§ About this task
When you find the line with "-0.044; 0.095 &" among the records below, reproduce it and each line after it exactly, ending with the line with "-0.083 & 0.833\\".

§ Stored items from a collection

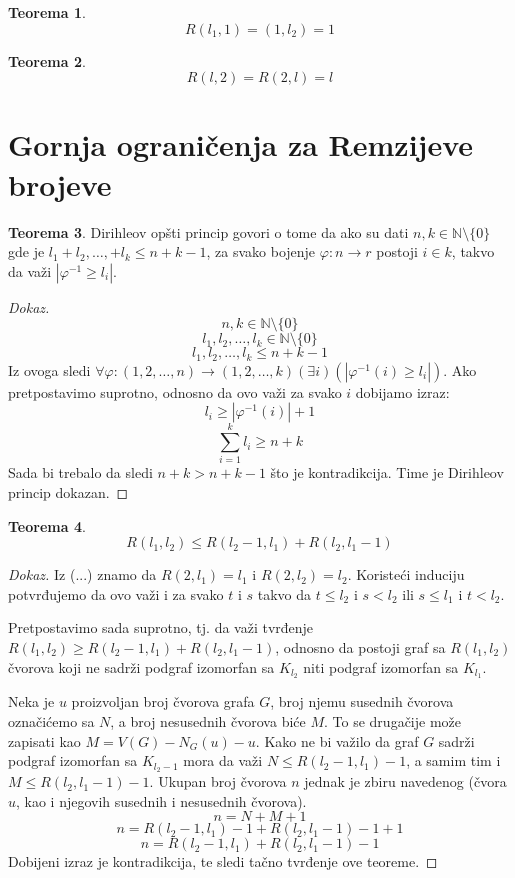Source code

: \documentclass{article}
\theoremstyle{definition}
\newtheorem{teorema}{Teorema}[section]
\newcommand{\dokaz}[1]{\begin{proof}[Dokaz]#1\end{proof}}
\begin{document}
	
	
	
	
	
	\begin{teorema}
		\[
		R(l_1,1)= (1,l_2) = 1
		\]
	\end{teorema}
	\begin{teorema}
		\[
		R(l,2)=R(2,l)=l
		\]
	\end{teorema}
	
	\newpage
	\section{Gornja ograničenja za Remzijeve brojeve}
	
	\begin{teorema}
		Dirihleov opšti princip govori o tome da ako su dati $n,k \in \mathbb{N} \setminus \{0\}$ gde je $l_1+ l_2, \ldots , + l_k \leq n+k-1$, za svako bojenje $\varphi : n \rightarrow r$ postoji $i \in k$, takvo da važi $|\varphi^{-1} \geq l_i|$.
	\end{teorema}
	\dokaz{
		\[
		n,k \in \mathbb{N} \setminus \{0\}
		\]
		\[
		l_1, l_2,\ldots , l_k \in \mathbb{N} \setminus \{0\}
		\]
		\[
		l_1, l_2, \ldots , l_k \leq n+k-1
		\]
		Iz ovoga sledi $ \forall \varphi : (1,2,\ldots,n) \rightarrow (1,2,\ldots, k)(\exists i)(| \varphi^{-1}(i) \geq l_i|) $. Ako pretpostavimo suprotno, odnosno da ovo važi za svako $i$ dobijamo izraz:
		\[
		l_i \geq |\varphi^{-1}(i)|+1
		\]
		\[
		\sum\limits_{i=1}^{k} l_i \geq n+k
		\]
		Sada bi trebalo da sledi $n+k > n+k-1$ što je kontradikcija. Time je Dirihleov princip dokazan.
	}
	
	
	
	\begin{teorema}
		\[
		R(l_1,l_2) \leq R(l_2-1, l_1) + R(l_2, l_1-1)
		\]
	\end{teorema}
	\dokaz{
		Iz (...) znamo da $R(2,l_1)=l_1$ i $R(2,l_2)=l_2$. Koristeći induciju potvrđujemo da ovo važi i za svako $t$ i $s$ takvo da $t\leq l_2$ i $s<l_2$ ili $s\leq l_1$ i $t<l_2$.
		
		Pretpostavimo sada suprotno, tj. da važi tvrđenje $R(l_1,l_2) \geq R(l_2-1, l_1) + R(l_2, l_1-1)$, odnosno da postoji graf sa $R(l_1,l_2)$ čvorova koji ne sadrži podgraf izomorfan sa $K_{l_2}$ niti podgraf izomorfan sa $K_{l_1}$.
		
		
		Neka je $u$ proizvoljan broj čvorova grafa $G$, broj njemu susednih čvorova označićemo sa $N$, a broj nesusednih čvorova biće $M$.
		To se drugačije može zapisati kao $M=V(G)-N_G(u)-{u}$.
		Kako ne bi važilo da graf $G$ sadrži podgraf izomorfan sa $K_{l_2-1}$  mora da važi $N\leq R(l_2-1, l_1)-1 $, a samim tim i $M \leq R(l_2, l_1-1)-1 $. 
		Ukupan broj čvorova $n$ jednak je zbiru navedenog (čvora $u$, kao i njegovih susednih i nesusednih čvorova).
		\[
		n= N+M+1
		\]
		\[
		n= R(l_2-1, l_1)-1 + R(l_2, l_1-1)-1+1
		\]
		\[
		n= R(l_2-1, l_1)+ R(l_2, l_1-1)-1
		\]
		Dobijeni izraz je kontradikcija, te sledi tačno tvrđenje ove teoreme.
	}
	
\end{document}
---
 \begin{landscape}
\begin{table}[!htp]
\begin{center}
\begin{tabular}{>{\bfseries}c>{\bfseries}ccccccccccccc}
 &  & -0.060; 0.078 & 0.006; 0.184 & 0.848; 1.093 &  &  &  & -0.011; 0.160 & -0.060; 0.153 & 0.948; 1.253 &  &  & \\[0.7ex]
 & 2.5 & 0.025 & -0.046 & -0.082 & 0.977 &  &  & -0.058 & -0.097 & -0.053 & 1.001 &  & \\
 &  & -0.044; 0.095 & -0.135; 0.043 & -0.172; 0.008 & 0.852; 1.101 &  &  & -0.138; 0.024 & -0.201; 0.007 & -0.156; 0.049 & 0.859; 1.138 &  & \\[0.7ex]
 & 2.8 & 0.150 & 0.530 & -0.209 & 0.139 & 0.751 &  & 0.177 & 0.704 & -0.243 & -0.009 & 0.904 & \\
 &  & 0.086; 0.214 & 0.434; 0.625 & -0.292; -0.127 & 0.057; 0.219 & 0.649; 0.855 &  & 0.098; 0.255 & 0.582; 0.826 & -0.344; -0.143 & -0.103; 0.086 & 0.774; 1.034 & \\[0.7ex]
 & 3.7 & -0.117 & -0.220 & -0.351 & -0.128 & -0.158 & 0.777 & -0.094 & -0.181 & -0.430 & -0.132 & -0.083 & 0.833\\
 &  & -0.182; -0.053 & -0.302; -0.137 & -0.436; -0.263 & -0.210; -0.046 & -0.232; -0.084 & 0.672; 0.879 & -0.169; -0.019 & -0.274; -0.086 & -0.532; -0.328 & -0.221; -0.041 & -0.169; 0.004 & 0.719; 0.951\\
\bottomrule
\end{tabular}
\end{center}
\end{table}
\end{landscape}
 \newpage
--
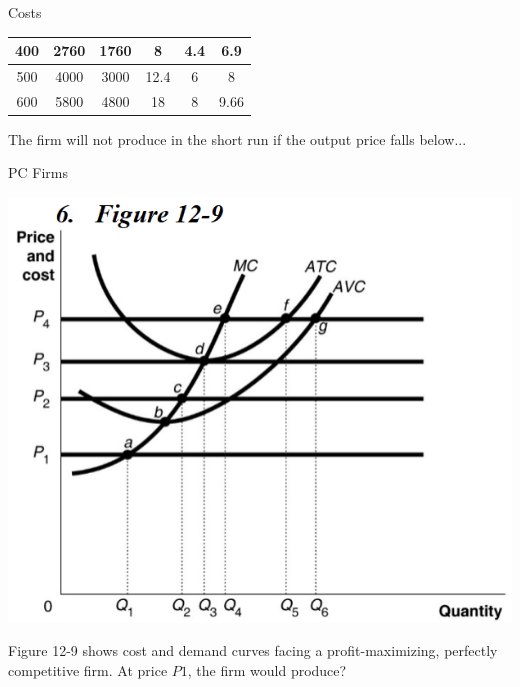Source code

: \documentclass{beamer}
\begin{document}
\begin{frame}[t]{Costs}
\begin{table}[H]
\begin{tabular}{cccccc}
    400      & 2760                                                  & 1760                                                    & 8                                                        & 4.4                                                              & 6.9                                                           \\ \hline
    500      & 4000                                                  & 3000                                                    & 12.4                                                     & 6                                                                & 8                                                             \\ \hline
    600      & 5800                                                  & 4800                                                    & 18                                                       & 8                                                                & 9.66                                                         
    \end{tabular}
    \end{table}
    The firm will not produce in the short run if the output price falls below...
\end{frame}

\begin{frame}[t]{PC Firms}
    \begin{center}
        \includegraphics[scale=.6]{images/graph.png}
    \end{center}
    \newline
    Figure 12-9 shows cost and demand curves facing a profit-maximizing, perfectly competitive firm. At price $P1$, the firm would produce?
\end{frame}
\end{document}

§ Output for this exercise
 &  & -0.044; 0.095 & -0.135; 0.043 & -0.172; 0.008 & 0.852; 1.101 &  &  & -0.138; 0.024 & -0.201; 0.007 & -0.156; 0.049 & 0.859; 1.138 &  & \\[0.7ex]
 & 2.8 & 0.150 & 0.530 & -0.209 & 0.139 & 0.751 &  & 0.177 & 0.704 & -0.243 & -0.009 & 0.904 & \\
 &  & 0.086; 0.214 & 0.434; 0.625 & -0.292; -0.127 & 0.057; 0.219 & 0.649; 0.855 &  & 0.098; 0.255 & 0.582; 0.826 & -0.344; -0.143 & -0.103; 0.086 & 0.774; 1.034 & \\[0.7ex]
 & 3.7 & -0.117 & -0.220 & -0.351 & -0.128 & -0.158 & 0.777 & -0.094 & -0.181 & -0.430 & -0.132 & -0.083 & 0.833\\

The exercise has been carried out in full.